"Generic" Music Representation for Aura

Roger B. Dannenberg
Carnegie Mellon University

Introduction

Aura is a real-time object system with a focus on interactive music. It evolved from earlier systems, including the CMU Midi Toolkit, which included software for Midi processing. Aura also supports Midi data, but a goal of Aura was to go beyond Midi, enabling richer and more flexible control. To that end, Aura introduced the idea of general messages that contain attribute/value pairs. With Aura, you can dynamically create an instrument, a note, an object that modifies a note (for example, a vibrato generator or an envelope), and you can send any of these a stream of timestamped, attribute/value pairs containing high precision control information.

It was thought that this would be an improvement over Midi: more flexibility, none of the limitations. However, experience has shown that unlimited flexibility does not make something better in all ways. One of the advantages of Midi is that you can use standard tools to capture, store, and play Midi data. The contrained representation and the conventions make it easy to work with. For example, if you are not sure a keyboard is working, you can plug it into almost any synthesizer for a simple test.

With Aura, I found myself inventing semantics and a protocol every time I designed a new instrument. The flexibility was there, and I was able to do things that would be difficult with Midi, but the overhead of designing interfaces and remembering them so I could use them was too much. This document describes a fairly generic representation to be used in the context of Aura to represent notes, sounds, and control infomation. Using the conventions described here, it should be possible to make some general tools to assist with music processing in Aura.

Multiple Representations

I want to support three representations:

A text representation for communication with various bits of software (I learned one of the most popular features of the CMU Midi Toolkit was the simple text language Adagio, which many composers generated using the programming language of their choice.)
Aura messages. The representation should translate to an attribute/value pair message stream.
Midi. There should be a natural way to translate Midi into this representation and to at least map a subset of this representation into Midi.

Resources and Instances

One of the most critical aspects of a representation is to decide what exactly is being represented. I want to be able to represent sounds of various kinds and to be able to update the sounds over time. The limitations of Midi might help make this clear. In Midi, control changes apply to channels, so there are really only 16 objects or resources (channels in this case) to which updates can be directed. There are a few updates that apply to particular keys or note numbers, but even here, you are limited to 128 note numbers. I want to be able to associate each sound with its own identifier so that the sound can receive individual updates.

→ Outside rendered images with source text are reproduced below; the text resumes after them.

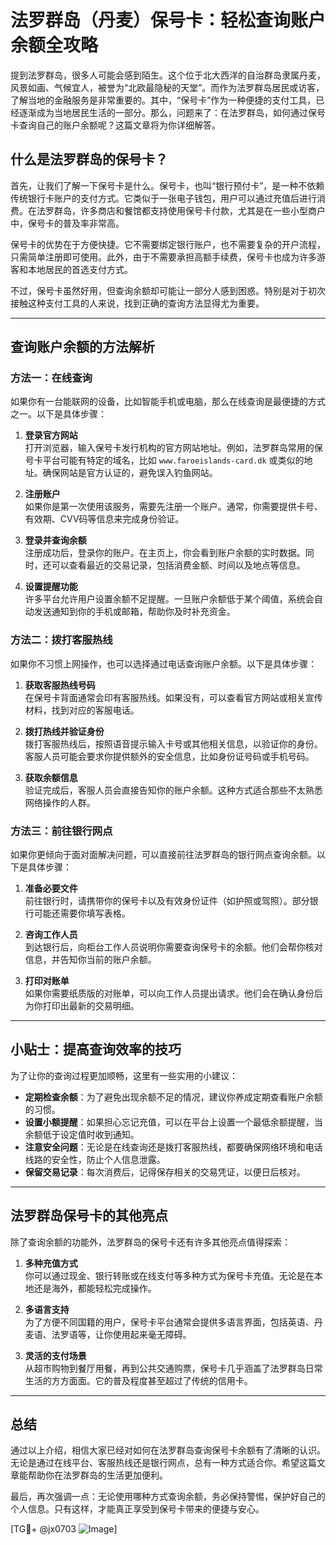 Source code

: # 法罗群岛（丹麦）保号卡：轻松查询账户余额全攻略

提到法罗群岛，很多人可能会感到陌生。这个位于北大西洋的自治群岛隶属丹麦，风景如画、气候宜人，被誉为“北欧最隐秘的天堂”。而作为法罗群岛居民或访客，了解当地的金融服务是非常重要的。其中，“保号卡”作为一种便捷的支付工具，已经逐渐成为当地居民生活的一部分。那么，问题来了：在法罗群岛，如何通过保号卡查询自己的账户余额呢？这篇文章将为你详细解答。

## 什么是法罗群岛的保号卡？

首先，让我们了解一下保号卡是什么。保号卡，也叫“银行预付卡”，是一种不依赖传统银行卡账户的支付方式。它类似于一张电子钱包，用户可以通过充值后进行消费。在法罗群岛，许多商店和餐馆都支持使用保号卡付款，尤其是在一些小型商户中，保号卡的普及率非常高。

保号卡的优势在于方便快捷。它不需要绑定银行账户，也不需要复杂的开户流程，只需简单注册即可使用。此外，由于不需要承担高额手续费，保号卡也成为许多游客和本地居民的首选支付方式。

不过，保号卡虽然好用，但查询余额却可能让一部分人感到困惑。特别是对于初次接触这种支付工具的人来说，找到正确的查询方法显得尤为重要。

---

## 查询账户余额的方法解析

### 方法一：在线查询

如果你有一台能联网的设备，比如智能手机或电脑，那么在线查询是最便捷的方式之一。以下是具体步骤：

1. **登录官方网站**  
   打开浏览器，输入保号卡发行机构的官方网站地址。例如，法罗群岛常用的保号卡平台可能有特定的域名，比如 `www.faroeislands-card.dk` 或类似的地址。确保网站是官方认证的，避免误入钓鱼网站。

2. **注册账户**  
   如果你是第一次使用该服务，需要先注册一个账户。通常，你需要提供卡号、有效期、CVV码等信息来完成身份验证。

3. **登录并查询余额**  
   注册成功后，登录你的账户。在主页上，你会看到账户余额的实时数据。同时，还可以查看最近的交易记录，包括消费金额、时间以及地点等信息。

4. **设置提醒功能**  
   许多平台允许用户设置余额不足提醒。一旦账户余额低于某个阈值，系统会自动发送通知到你的手机或邮箱，帮助你及时补充资金。

### 方法二：拨打客服热线

如果你不习惯上网操作，也可以选择通过电话查询账户余额。以下是具体步骤：

1. **获取客服热线号码**  
   在保号卡背面通常会印有客服热线。如果没有，可以查看官方网站或相关宣传材料，找到对应的客服电话。

2. **拨打热线并验证身份**  
   拨打客服热线后，按照语音提示输入卡号或其他相关信息，以验证你的身份。客服人员可能会要求你提供额外的安全信息，比如身份证号码或手机号码。

3. **获取余额信息**  
   验证完成后，客服人员会直接告知你的账户余额。这种方式适合那些不太熟悉网络操作的人群。

### 方法三：前往银行网点

如果你更倾向于面对面解决问题，可以直接前往法罗群岛的银行网点查询余额。以下是具体步骤：

1. **准备必要文件**  
   前往银行时，请携带你的保号卡以及有效身份证件（如护照或驾照）。部分银行可能还需要你填写表格。

2. **咨询工作人员**  
   到达银行后，向柜台工作人员说明你需要查询保号卡的余额。他们会帮你核对信息，并告知你当前的账户余额。

3. **打印对账单**  
   如果你需要纸质版的对账单，可以向工作人员提出请求。他们会在确认身份后为你打印出最新的交易明细。

---

## 小贴士：提高查询效率的技巧

为了让你的查询过程更加顺畅，这里有一些实用的小建议：

- **定期检查余额**：为了避免出现余额不足的情况，建议你养成定期查看账户余额的习惯。
- **设置小额提醒**：如果担心忘记充值，可以在平台上设置一个最低余额提醒，当余额低于设定值时收到通知。
- **注意安全问题**：无论是在线查询还是拨打客服热线，都要确保网络环境和电话线路的安全性，防止个人信息泄露。
- **保留交易记录**：每次消费后，记得保存相关的交易凭证，以便日后核对。

---

## 法罗群岛保号卡的其他亮点

除了查询余额的功能外，法罗群岛的保号卡还有许多其他亮点值得探索：

1. **多种充值方式**  
   你可以通过现金、银行转账或在线支付等多种方式为保号卡充值。无论是在本地还是海外，都能轻松完成操作。

2. **多语言支持**  
   为了方便不同国籍的用户，保号卡平台通常会提供多语言界面，包括英语、丹麦语、法罗语等，让你使用起来毫无障碍。

3. **灵活的支付场景**  
   从超市购物到餐厅用餐，再到公共交通购票，保号卡几乎涵盖了法罗群岛日常生活的方方面面。它的普及程度甚至超过了传统的信用卡。

---

## 总结

通过以上介绍，相信大家已经对如何在法罗群岛查询保号卡余额有了清晰的认识。无论是通过在线平台、客服热线还是银行网点，总有一种方式适合你。希望这篇文章能帮助你在法罗群岛的生活更加便利。

最后，再次强调一点：无论使用哪种方式查询余额，务必保持警惕，保护好自己的个人信息。只有这样，才能真正享受到保号卡带来的便捷与安心。

[TG💪+ @jx0703 ![Image](https://github.com/user-attachments/assets/dbca1d08-cadb-493c-b0ec-ad6f7a83f270)] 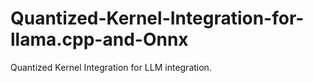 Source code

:# Quantized-Kernel-Integration-for-llama.cpp-and-Onnx
Quantized Kernel Integration for LLM integration.
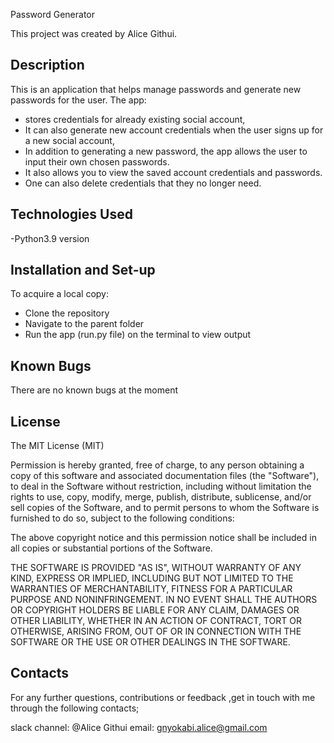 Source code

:Password Generator

This project was created by Alice Githui.

## Description
This is an application that helps manage passwords and generate new passwords for the user. The app:

 - stores credentials for already existing social account,
 - It can also generate new account credentials when the user signs up for a new social account,
 - In addition to generating a new password, the app allows the user to input their own chosen passwords. 
 - It also allows you to view the saved account credentials and passwords. 
 - One can also delete credentials that they no longer need.

## Technologies Used

-Python3.9 version

## Installation and Set-up

To acquire a local copy:

- Clone the repository
- Navigate to the parent folder
- Run the app (run.py file) on the terminal to view output

## Known Bugs
There are no known bugs at the moment

## License

The MIT License (MIT)

Permission is hereby granted, free of charge, to any person obtaining a copy of this software and associated documentation files (the "Software"), to deal in the Software without restriction, including without limitation the rights to use, copy, modify, merge, publish, distribute, sublicense, and/or sell copies of the Software, and to permit persons to whom the Software is furnished to do so, subject to the following conditions:

The above copyright notice and this permission notice shall be included in all copies or substantial portions of the Software.

THE SOFTWARE IS PROVIDED "AS IS", WITHOUT WARRANTY OF ANY KIND, EXPRESS OR IMPLIED, INCLUDING BUT NOT LIMITED TO THE WARRANTIES OF MERCHANTABILITY, FITNESS FOR A PARTICULAR PURPOSE AND NONINFRINGEMENT. IN NO EVENT SHALL THE AUTHORS OR COPYRIGHT HOLDERS BE LIABLE FOR ANY CLAIM, DAMAGES OR OTHER LIABILITY, WHETHER IN AN ACTION OF CONTRACT, TORT OR OTHERWISE, ARISING FROM, OUT OF OR IN CONNECTION WITH THE SOFTWARE OR THE USE OR OTHER DEALINGS IN THE SOFTWARE.

## Contacts

For any further questions, contributions or feedback ,get in touch with me through the following contacts;

slack channel: @Alice Githui
email: gnyokabi.alice@gmail.com

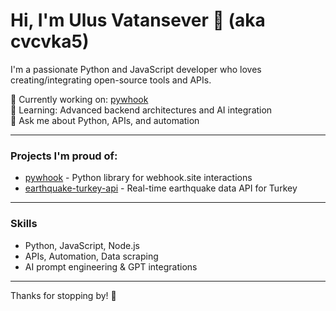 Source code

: # Hi, I'm Ulus Vatansever 👋 (aka cvcvka5)

I'm a passionate Python and JavaScript developer who loves creating/integrating open-source tools and APIs.

🔭 Currently working on: [pywhook](https://github.com/cvcvka5/pywhook)  
🌱 Learning: Advanced backend architectures and AI integration  
💬 Ask me about Python, APIs, and automation  

---

### Projects I'm proud of:
- [pywhook](https://github.com/cvcvka5/pywhook) - Python library for webhook.site interactions  
- [earthquake-turkey-api](https://github.com/cvcvka5/earthquake-turkey-api) - Real-time earthquake data API for Turkey
---

### Skills
- Python, JavaScript, Node.js  
- APIs, Automation, Data scraping 
- AI prompt engineering & GPT integrations  

---

Thanks for stopping by! 🚀
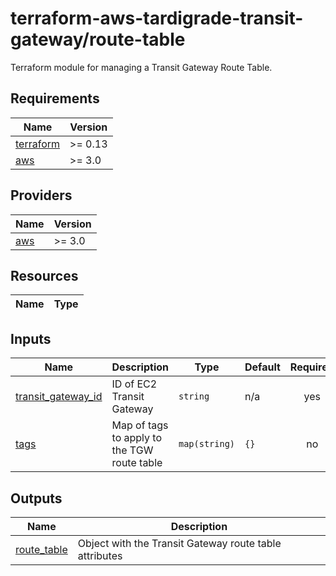 # terraform-aws-tardigrade-transit-gateway/route-table

Terraform module for managing a Transit Gateway Route Table.

<!-- BEGIN TFDOCS -->
## Requirements

| Name | Version |
|------|---------|
| <a name="requirement_terraform"></a> [terraform](#requirement\_terraform) | >= 0.13 |
| <a name="requirement_aws"></a> [aws](#requirement\_aws) | >= 3.0 |

## Providers

| Name | Version |
|------|---------|
| <a name="provider_aws"></a> [aws](#provider\_aws) | >= 3.0 |

## Resources

| Name | Type |
|------|------|

## Inputs

| Name | Description | Type | Default | Required |
|------|-------------|------|---------|:--------:|
| <a name="input_transit_gateway_id"></a> [transit\_gateway\_id](#input\_transit\_gateway\_id) | ID of EC2 Transit Gateway | `string` | n/a | yes |
| <a name="input_tags"></a> [tags](#input\_tags) | Map of tags to apply to the TGW route table | `map(string)` | `{}` | no |

## Outputs

| Name | Description |
|------|-------------|
| <a name="output_route_table"></a> [route\_table](#output\_route\_table) | Object with the Transit Gateway route table attributes |

<!-- END TFDOCS -->
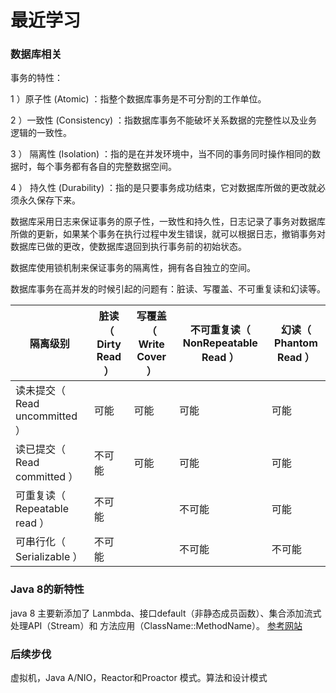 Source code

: # 最近学习

### 数据库相关

事务的特性：

1 ）原子性 (Atomic) ：指整个数据库事务是不可分割的工作单位。

2 ）一致性 (Consistency) ：指数据库事务不能破坏关系数据的完整性以及业务逻辑的一致性。

3 ） 隔离性 (Isolation) ：指的是在并发环境中，当不同的事务同时操作相同的数据时，每个事务都有各自的完整数据空间。

4 ） 持久性 (Durability) ：指的是只要事务成功结束，它对数据库所做的更改就必须永久保存下来。

数据库采用日志来保证事务的原子性，一致性和持久性，日志记录了事务对数据库所做的更新，如果某个事务在执行过程中发生错误，就可以根据日志，撤销事务对数据库已做的更改，使数据库退回到执行事务前的初始状态。

数据库使用锁机制来保证事务的隔离性，拥有各自独立的空间。

数据库事务在高并发的时候引起的问题有：脏读、写覆盖、不可重复读和幻读等。

|隔离级别 | 脏读（ Dirty Read ） |写覆盖（ Write Cover ）|不可重复读（ NonRepeatable Read ）| 幻读（ Phantom Read ）|
|------------- | -------------|-------------|-------------|-------------|
读未提交（ Read uncommitted ）| 可能 | 可能 | 可能 | 可能 ||
读已提交（ Read committed ）| 不可能 | 可能 | 可能 | 可能 ||
可重复读（ Repeatable read ）| 不可能 | |不可能 | 可能 ||
可串行化（ Serializable ）| 不可能 || 不可能 | 不可能||

### Java 8的新特性

java 8 主要新添加了 Lanmbda、接口default（非静态成员函数）、集合添加流式处理API（Stream）和 方法应用（ClassName::MethodName）。
[参考网站](http://blog.csdn.net/wwwsssaaaddd/article/details/24211475)


### 后续步伐

虚拟机，Java A/NIO，Reactor和Proactor 模式。算法和设计模式  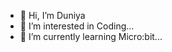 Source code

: - 👋 Hi, I’m Duniya
- 👀 I’m interested in Coding...
- 🌱 I’m currently learning Micro:bit...

<!---
Duniya Game8013/Duniya is a ✨ special ✨ repository because its `README.md` (this file) appears on your GitHub profile.
You can click the Preview link to take a look at your changes.
--->
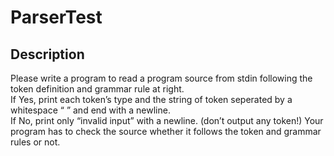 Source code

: # ParserTest  

## Description

Please write a program to read a program source from stdin following the token definition 
and grammar rule at right.  
If Yes, print each token’s type and the string of token seperated by a whitespace “ ” and 
end with a newline.   
If No, print only “invalid input” with a newline. (don’t output any token!)
Your program has to check the source whether it follows the token and grammar rules or 
not.  
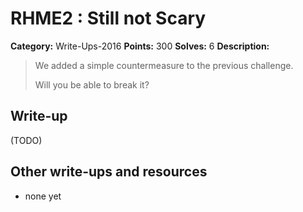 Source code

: # RHME2 : Still not Scary

**Category:** Write-Ups-2016
**Points:** 300
**Solves:** 6
**Description:**

> We added a simple countermeasure to the previous challenge.
> 
> 
> Will you be able to break it?

## Write-up

(TODO)

## Other write-ups and resources

* none yet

Is a sound structured? A sound can have many parameters. Notes usually have pitch and loudness, but there are many other possibilities. When sounds get complex, there is a tendency to describe them hierarchically, e.g. a note can have a pitch vibrato and an amplitude vibrato. Each vibrato can have a phase, frequency, and amplitude. This approach can lead to a hierarchical naming scheme as in Open Sound Control, such as "note/ampvib/freq" or "note/freqvib/freq". In Aura, vibrato objects can be considered as separate entities and named directly. In fact, a collection of notes can share a vibrato object. The variations are endless.

Alternatively, sounds can be "closed" abstractions. All updates are sent to the sound, and it is the sound's resposibility to forward the updates as it sees fit. Continuing with the example, you might set the "ampvibfreq" attribute and the sound would in turn set the "frequency" attribute of its amplitude vibrato object. This object might be an internal object managed by the sound or a shared object calculating vibrato for many sounds.

My leaning right now is toward the closed abstraction approach. This eliminates the complexities of a hierarchical name space and the danger of exposing the internals of sounds to updates.

Multiple Parameters

Another issue is the problem of multiple parameters for sounds, given that Aura messages typically convey one attribute/value pair. Open Sound Control sends packets of atomic updates, and Aura had this feature in a previous version, but it turned out to be very difficult for clients to construct packets through any kind of simple interface, and packets make filters and mappers more complex.

The alternative is to simply send sequences of updates in the form of attribute/value pairs. It helps to have some sort of delimiters, particularly because we typically want updates to apply to a particular sound, yet attribute/value pairs do not contain a "tag" or target field that would say which sound is to be updated. The way in which a sequence of updates is bracketed by other messages is an important convention in the representation.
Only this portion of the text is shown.